EXERCISE BRIEF: Images are to be left out; everything else in the listing should be repeated exactly.
** Opening SUPPLIED DATA block **
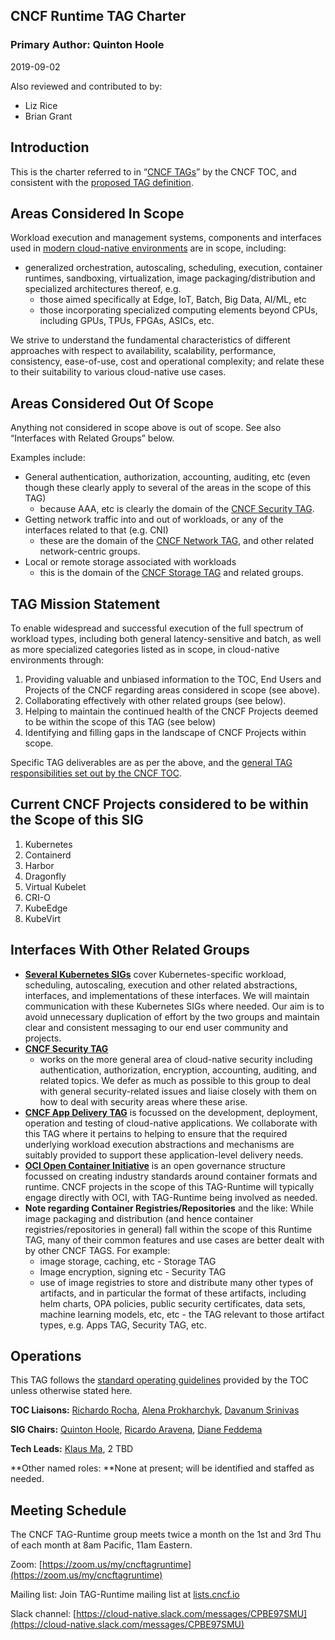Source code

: ## CNCF Runtime TAG Charter


### Primary Author: Quinton Hoole

2019-09-02

Also reviewed and contributed to by:

*   Liz Rice
*   Brian Grant

## Introduction

This is the charter referred to in “[CNCF
TAGs](https://github.com/cncf/toc/blob/main/tags/cncf-tags.md#tag-charter)”
by the CNCF TOC, and consistent with the [proposed TAG
definition](https://github.com/cncf/toc/blob/main/tags/proposed.md).


## Areas Considered In Scope

Workload execution and management systems, components and interfaces
used in [modern cloud-native
environments](https://github.com/cncf/toc/blob/main/DEFINITION.md)
are in scope, including:



*   generalized orchestration, autoscaling, scheduling, execution, container
    runtimes, sandboxing, virtualization, image packaging/distribution and specialized architectures thereof, e.g. 
    *   those aimed specifically at Edge, IoT, Batch, Big Data, AI/ML, etc
    *   those incorporating specialized computing elements beyond CPUs, including GPUs, TPUs, FPGAs, ASICs, etc.

We strive to understand the fundamental characteristics of different approaches with respect to availability,
scalability, performance, consistency, ease-of-use, cost and operational complexity; and relate these to their
suitability to various cloud-native use cases.


## Areas Considered Out Of Scope

Anything not considered in scope above is out of scope.  See also “Interfaces with Related Groups” below.

Examples include:

*   General authentication, authorization, accounting, auditing, etc (even though these clearly apply to several of the areas in the scope of this TAG)
    - because AAA, etc is clearly the domain of the [CNCF Security TAG](https://github.com/cncf/tag-security).
*   Getting network traffic into and out of workloads, or any of the interfaces related to that (e.g. CNI)
    - these are the domain of the [CNCF Network TAG](https://github.com/cncf/tag-network), and other related network-centric groups.  
*   Local or remote storage associated with workloads
     - this is the domain of the [CNCF Storage TAG](https://github.com/cncf/tag-storage) and related groups.


## TAG Mission Statement

To enable widespread and successful execution of the full spectrum of workload types,
including both general latency-sensitive and batch, as well as more specialized
categories listed as in scope, in cloud-native environments through:



1. Providing valuable and unbiased information to the TOC,
   End Users and Projects of the CNCF regarding areas considered in scope (see above).
2. Collaborating effectively with other related groups (see below).
3. Helping to maintain the continued health of the CNCF Projects deemed
   to be within the scope of this TAG (see below)
4. Identifying and filling gaps in the landscape of CNCF Projects within scope.

Specific TAG deliverables are as per the above, and the [general TAG responsibilities
set out by the CNCF TOC](https://github.com/cncf/toc/blob/main/tags/cncf-tags.md#responsibilities--empowerment-of-tags).


## Current CNCF Projects considered to be within the Scope of this SIG



1. Kubernetes
2. Containerd
3. Harbor
4. Dragonfly
5. Virtual Kubelet
6. CRI-O
7. KubeEdge
8. KubeVirt


## Interfaces With Other Related Groups



*   **[Several Kubernetes SIGs](https://github.com/kubernetes/community)**
    cover Kubernetes-specific workload, scheduling, autoscaling, execution
    and other related abstractions, interfaces, and implementations of
    these interfaces.  We will maintain communication with these Kubernetes
    SIGs where needed.  Our aim is to avoid unnecessary duplication of
    effort by the two groups and maintain clear and consistent messaging
    to our end user community and projects.
*   **[CNCF Security TAG](https://github.com/cncf/tag-security)**
    - works on the more general area of cloud-native security including
    authentication, authorization, encryption, accounting, auditing, and
    related topics.  We defer as much as possible to this group to deal
    with general security-related issues and liaise closely with them on
    how to deal with security areas where these arise.
*   **[CNCF App Delivery TAG](https://github.com/cncf/tag-app-delivery)**
    is focussed on the development, deployment, operation and testing of
    cloud-native applications.  We collaborate with this TAG where it
    pertains to helping to ensure that the required underlying workload
    execution abstractions and mechanisms are suitably provided to support
    these application-level delivery needs.
*   **[OCI Open Container Initiative](https://www.opencontainers.org/)**
    is an open governance structure focussed on creating industry standards
    around container formats and runtime. CNCF projects in the scope of
    this TAG-Runtime will typically engage directly with OCI, with TAG-Runtime
    being involved as needed.
*   **Note regarding Container Registries/Repositories** and the like:
    While image packaging and distribution (and hence container
    registries/repositories in general) fall within the scope of this
    Runtime TAG, many of their common features and use cases are better
    dealt with by other CNCF TAGS.  For example:
    *   image storage, caching, etc - Storage TAG
    *   Image encryption, signing etc - Security TAG
    *   use of image registries to store and distribute many other types
        of artifacts, and in particular the format of these artifacts,
	including helm charts, OPA policies, public security certificates,
	data sets, machine learning models, etc, etc - the TAG relevant to
	those artifact types, e.g. Apps TAG, Security TAG, etc.


## **Operations**

This TAG follows the [standard operating guidelines](https://github.com/cncf/toc/blob/main/tags/cncf-tags.md#operating-model)
provided by the TOC unless otherwise stated here.


**TOC Liaisons:**  [Richardo Rocha](https://twitter.com/ahcorporto), [Alena Prokharchyk](https://github.com/alena1108), [Davanum Srinivas](https://twitter.com/dims)

**SIG Chairs:** 
  [Quinton Hoole](https://github.com/quinton-hoole),
  [Ricardo Aravena](https://github.com/raravena80),
  [Diane Feddema](https://github.com/dfeddema)

**Tech Leads:** [Klaus Ma](http://www.klaus1982.cn/about/), 2 TBD

**Other named roles: **None at present; will be identified and staffed as needed.


## Meeting Schedule

The CNCF TAG-Runtime group meets twice a month on the 1st and 3rd Thu of
each month at 8am Pacific, 11am Eastern. 

Zoom: [https://zoom.us/my/cncftagruntime](https://zoom.us/my/cncftagruntime)

Mailing list: Join TAG-Runtime mailing list at [lists.cncf.io](https://lists.cncf.io)

Slack channel: [https://cloud-native.slack.com/messages/CPBE97SMU](https://cloud-native.slack.com/messages/CPBE97SMU)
** Closing SUPPLIED DATA block **
FINISHED TASK:
Source code

: ## CNCF Runtime TAG Charter


### Primary Author: Quinton Hoole

2019-09-02

Also reviewed and contributed to by:

*   Liz Rice
*   Brian Grant

## Introduction

This is the charter referred to in “[CNCF
TAGs](https://github.com/cncf/toc/blob/main/tags/cncf-tags.md#tag-charter)”
by the CNCF TOC, and consistent with the [proposed TAG
definition](https://github.com/cncf/toc/blob/main/tags/proposed.md).


## Areas Considered In Scope

Workload execution and management systems, components and interfaces
used in [modern cloud-native
environments](https://github.com/cncf/toc/blob/main/DEFINITION.md)
are in scope, including:



*   generalized orchestration, autoscaling, scheduling, execution, container
    runtimes, sandboxing, virtualization, image packaging/distribution and specialized architectures thereof, e.g. 
    *   those aimed specifically at Edge, IoT, Batch, Big Data, AI/ML, etc
    *   those incorporating specialized computing elements beyond CPUs, including GPUs, TPUs, FPGAs, ASICs, etc.

We strive to understand the fundamental characteristics of different approaches with respect to availability,
scalability, performance, consistency, ease-of-use, cost and operational complexity; and relate these to their
suitability to various cloud-native use cases.


## Areas Considered Out Of Scope

Anything not considered in scope above is out of scope.  See also “Interfaces with Related Groups” below.

Examples include:

*   General authentication, authorization, accounting, auditing, etc (even though these clearly apply to several of the areas in the scope of this TAG)
    - because AAA, etc is clearly the domain of the [CNCF Security TAG](https://github.com/cncf/tag-security).
*   Getting network traffic into and out of workloads, or any of the interfaces related to that (e.g. CNI)
    - these are the domain of the [CNCF Network TAG](https://github.com/cncf/tag-network), and other related network-centric groups.  
*   Local or remote storage associated with workloads
     - this is the domain of the [CNCF Storage TAG](https://github.com/cncf/tag-storage) and related groups.


## TAG Mission Statement

To enable widespread and successful execution of the full spectrum of workload types,
including both general latency-sensitive and batch, as well as more specialized
categories listed as in scope, in cloud-native environments through:



1. Providing valuable and unbiased information to the TOC,
   End Users and Projects of the CNCF regarding areas considered in scope (see above).
2. Collaborating effectively with other related groups (see below).
3. Helping to maintain the continued health of the CNCF Projects deemed
   to be within the scope of this TAG (see below)
4. Identifying and filling gaps in the landscape of CNCF Projects within scope.

Specific TAG deliverables are as per the above, and the [general TAG responsibilities
set out by the CNCF TOC](https://github.com/cncf/toc/blob/main/tags/cncf-tags.md#responsibilities--empowerment-of-tags).


## Current CNCF Projects considered to be within the Scope of this SIG



1. Kubernetes
2. Containerd
3. Harbor
4. Dragonfly
5. Virtual Kubelet
6. CRI-O
7. KubeEdge
8. KubeVirt


## Interfaces With Other Related Groups



*   **[Several Kubernetes SIGs](https://github.com/kubernetes/community)**
    cover Kubernetes-specific workload, scheduling, autoscaling, execution
    and other related abstractions, interfaces, and implementations of
    these interfaces.  We will maintain communication with these Kubernetes
    SIGs where needed.  Our aim is to avoid unnecessary duplication of
    effort by the two groups and maintain clear and consistent messaging
    to our end user community and projects.
*   **[CNCF Security TAG](https://github.com/cncf/tag-security)**
    - works on the more general area of cloud-native security including
    authentication, authorization, encryption, accounting, auditing, and
    related topics.  We defer as much as possible to this group to deal
    with general security-related issues and liaise closely with them on
    how to deal with security areas where these arise.
*   **[CNCF App Delivery TAG](https://github.com/cncf/tag-app-delivery)**
    is focussed on the development, deployment, operation and testing of
    cloud-native applications.  We collaborate with this TAG where it
    pertains to helping to ensure that the required underlying workload
    execution abstractions and mechanisms are suitably provided to support
    these application-level delivery needs.
*   **[OCI Open Container Initiative](https://www.opencontainers.org/)**
    is an open governance structure focussed on creating industry standards
    around container formats and runtime. CNCF projects in the scope of
    this TAG-Runtime will typically engage directly with OCI, with TAG-Runtime
    being involved as needed.
*   **Note regarding Container Registries/Repositories** and the like:
    While image packaging and distribution (and hence container
    registries/repositories in general) fall within the scope of this
    Runtime TAG, many of their common features and use cases are better
    dealt with by other CNCF TAGS.  For example:
    *   image storage, caching, etc - Storage TAG
    *   Image encryption, signing etc - Security TAG
    *   use of image registries to store and distribute many other types
        of artifacts, and in particular the format of these artifacts,
	including helm charts, OPA policies, public security certificates,
	data sets, machine learning models, etc, etc - the TAG relevant to
	those artifact types, e.g. Apps TAG, Security TAG, etc.


## **Operations**

This TAG follows the [standard operating guidelines](https://github.com/cncf/toc/blob/main/tags/cncf-tags.md#operating-model)
provided by the TOC unless otherwise stated here.


**TOC Liaisons:**  [Richardo Rocha](https://twitter.com/ahcorporto), [Alena Prokharchyk](https://github.com/alena1108), [Davanum Srinivas](https://twitter.com/dims)

**SIG Chairs:** 
  [Quinton Hoole](https://github.com/quinton-hoole),
  [Ricardo Aravena](https://github.com/raravena80),
  [Diane Feddema](https://github.com/dfeddema)

**Tech Leads:** [Klaus Ma](http://www.klaus1982.cn/about/), 2 TBD

**Other named roles: **None at present; will be identified and staffed as needed.


## Meeting Schedule

The CNCF TAG-Runtime group meets twice a month on the 1st and 3rd Thu of
each month at 8am Pacific, 11am Eastern. 

Zoom: [https://zoom.us/my/cncftagruntime](https://zoom.us/my/cncftagruntime)

Mailing list: Join TAG-Runtime mailing list at [lists.cncf.io](https://lists.cncf.io)

Slack channel: [https://cloud-native.slack.com/messages/CPBE97SMU](https://cloud-native.slack.com/messages/CPBE97SMU)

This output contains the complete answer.